▼

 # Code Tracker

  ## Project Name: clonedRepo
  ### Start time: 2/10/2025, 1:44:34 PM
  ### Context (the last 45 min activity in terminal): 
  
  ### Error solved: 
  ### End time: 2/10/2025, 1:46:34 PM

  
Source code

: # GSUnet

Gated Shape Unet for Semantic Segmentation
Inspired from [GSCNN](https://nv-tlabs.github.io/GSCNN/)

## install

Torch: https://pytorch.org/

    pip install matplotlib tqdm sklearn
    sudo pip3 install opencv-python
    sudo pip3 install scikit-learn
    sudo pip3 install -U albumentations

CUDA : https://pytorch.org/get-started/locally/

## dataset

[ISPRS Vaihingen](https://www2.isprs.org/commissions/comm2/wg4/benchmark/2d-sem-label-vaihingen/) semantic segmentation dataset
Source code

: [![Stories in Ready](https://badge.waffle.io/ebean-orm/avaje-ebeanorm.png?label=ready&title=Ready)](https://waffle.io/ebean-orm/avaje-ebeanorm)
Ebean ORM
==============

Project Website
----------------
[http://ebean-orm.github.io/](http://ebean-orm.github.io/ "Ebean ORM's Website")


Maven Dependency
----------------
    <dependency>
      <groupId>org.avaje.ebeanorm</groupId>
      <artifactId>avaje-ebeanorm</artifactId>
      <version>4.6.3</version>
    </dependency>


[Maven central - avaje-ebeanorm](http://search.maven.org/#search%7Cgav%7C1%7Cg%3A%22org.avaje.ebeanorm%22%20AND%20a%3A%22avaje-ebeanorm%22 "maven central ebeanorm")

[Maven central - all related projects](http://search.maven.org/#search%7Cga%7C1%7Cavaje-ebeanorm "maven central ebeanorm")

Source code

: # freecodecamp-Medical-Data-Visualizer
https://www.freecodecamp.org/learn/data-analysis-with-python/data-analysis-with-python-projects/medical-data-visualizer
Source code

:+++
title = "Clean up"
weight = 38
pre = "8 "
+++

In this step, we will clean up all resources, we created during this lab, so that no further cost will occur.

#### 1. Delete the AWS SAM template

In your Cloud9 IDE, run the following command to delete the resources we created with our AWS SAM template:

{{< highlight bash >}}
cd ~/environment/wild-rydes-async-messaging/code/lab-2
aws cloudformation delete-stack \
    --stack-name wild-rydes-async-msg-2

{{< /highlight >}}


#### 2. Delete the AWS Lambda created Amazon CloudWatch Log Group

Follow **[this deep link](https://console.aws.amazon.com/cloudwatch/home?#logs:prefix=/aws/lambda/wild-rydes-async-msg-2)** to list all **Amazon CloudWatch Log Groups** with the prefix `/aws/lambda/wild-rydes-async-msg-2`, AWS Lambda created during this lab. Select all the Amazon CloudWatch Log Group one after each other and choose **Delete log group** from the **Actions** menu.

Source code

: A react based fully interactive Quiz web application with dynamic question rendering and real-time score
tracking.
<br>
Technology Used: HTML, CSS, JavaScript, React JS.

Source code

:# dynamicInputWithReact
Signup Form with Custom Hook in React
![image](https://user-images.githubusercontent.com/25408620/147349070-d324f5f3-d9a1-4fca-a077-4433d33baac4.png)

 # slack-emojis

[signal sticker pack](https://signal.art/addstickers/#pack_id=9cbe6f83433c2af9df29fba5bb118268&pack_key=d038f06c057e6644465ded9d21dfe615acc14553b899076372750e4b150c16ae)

▲

_Exercise:_ Reproduce, exactly as they stand in the data above, the lines from the one that holds "Gated Shape Unet for Semantic Segmentation" to the one that holds "sudo pip3 install scikit-learn", inclusive.

_Answer to this problem:_
Gated Shape Unet for Semantic Segmentation
Inspired from [GSCNN](https://nv-tlabs.github.io/GSCNN/)

## install

Torch: https://pytorch.org/

    pip install matplotlib tqdm sklearn
    sudo pip3 install opencv-python
    sudo pip3 install scikit-learn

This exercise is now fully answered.